Nazarudin Bongkar Borok Anas Urbaningrum Terkait Proyek e-KTP


SURATKABAR.ID – Hadir sebagai saksi di persidangan kasus korupsi proyek e-KTP di Pengadilan Negeri Tipikor, Jakarta Pusat, Muhammad Nazaruddin bongkar borok Anas Urbaningrum terkait proyek e-KTP.

Dalam kesaksiannya, Nazar menyebut mantan ketua umum partai Demokrat, Anas Urbaningrum menerima Rp 500 miliar dan USD 3 juta dari Andi Agustinus alias Andi Narogong. Demikian seperti dilaporkan dalam Merdeka.com, Senin (3/4/2017).

Dijelaskan dalam kesaksiannya, uang tersebut secara langsung tidak berkaitan dengan kegiatan partai Demokrat.
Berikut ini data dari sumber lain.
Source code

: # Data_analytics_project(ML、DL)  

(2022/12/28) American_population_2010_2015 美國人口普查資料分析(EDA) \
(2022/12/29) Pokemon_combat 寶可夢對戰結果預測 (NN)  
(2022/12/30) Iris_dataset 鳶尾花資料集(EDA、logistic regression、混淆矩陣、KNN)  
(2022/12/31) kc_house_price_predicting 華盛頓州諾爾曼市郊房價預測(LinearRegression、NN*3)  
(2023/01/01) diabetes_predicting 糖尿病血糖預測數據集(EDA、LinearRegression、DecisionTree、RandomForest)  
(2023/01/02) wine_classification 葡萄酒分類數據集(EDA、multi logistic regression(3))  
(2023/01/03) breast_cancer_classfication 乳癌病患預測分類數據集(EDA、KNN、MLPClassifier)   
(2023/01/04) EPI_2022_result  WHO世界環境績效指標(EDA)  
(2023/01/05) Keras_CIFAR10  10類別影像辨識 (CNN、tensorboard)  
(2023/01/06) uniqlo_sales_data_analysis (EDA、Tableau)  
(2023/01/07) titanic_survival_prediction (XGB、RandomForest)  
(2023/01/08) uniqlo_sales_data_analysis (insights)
Namun disebutkan, terdapat alokasi sebesar USD 100.000 untuk Jafar Hafsah yang menjabat sebagai ketua Fraksi Demokrat di DPR.

Jafar Hafsah diketahui menggantikan Anas yang terpilih menjadi ketua umum Demokrat.

“Apa uang dari Andi Narogong terkait e-KTP?” tanya ketua hakim Jhon Halasan Butar Butar kepada Nazar, Senin (3/4/2017).

Baca juga: Nazaruddin Bongkar Lokasi Tempat Pembahasan Anggaran e-KTP

“Iya Yang Mulia, ada,” jawab Nazar.

“Apa uang itu ada keperluan juga untuk partai?” hakim bertanya lagi.

“Keperluan partai secara langsung tidak ada, tapi waktu itu setelah Mas Anas terpilih jadi Ketum, ganti ketua fraksi Jafar Hafsah, Mas Anas bilang bantulah USD 100.000,” beber mantan bendahara umum Demokrat itu.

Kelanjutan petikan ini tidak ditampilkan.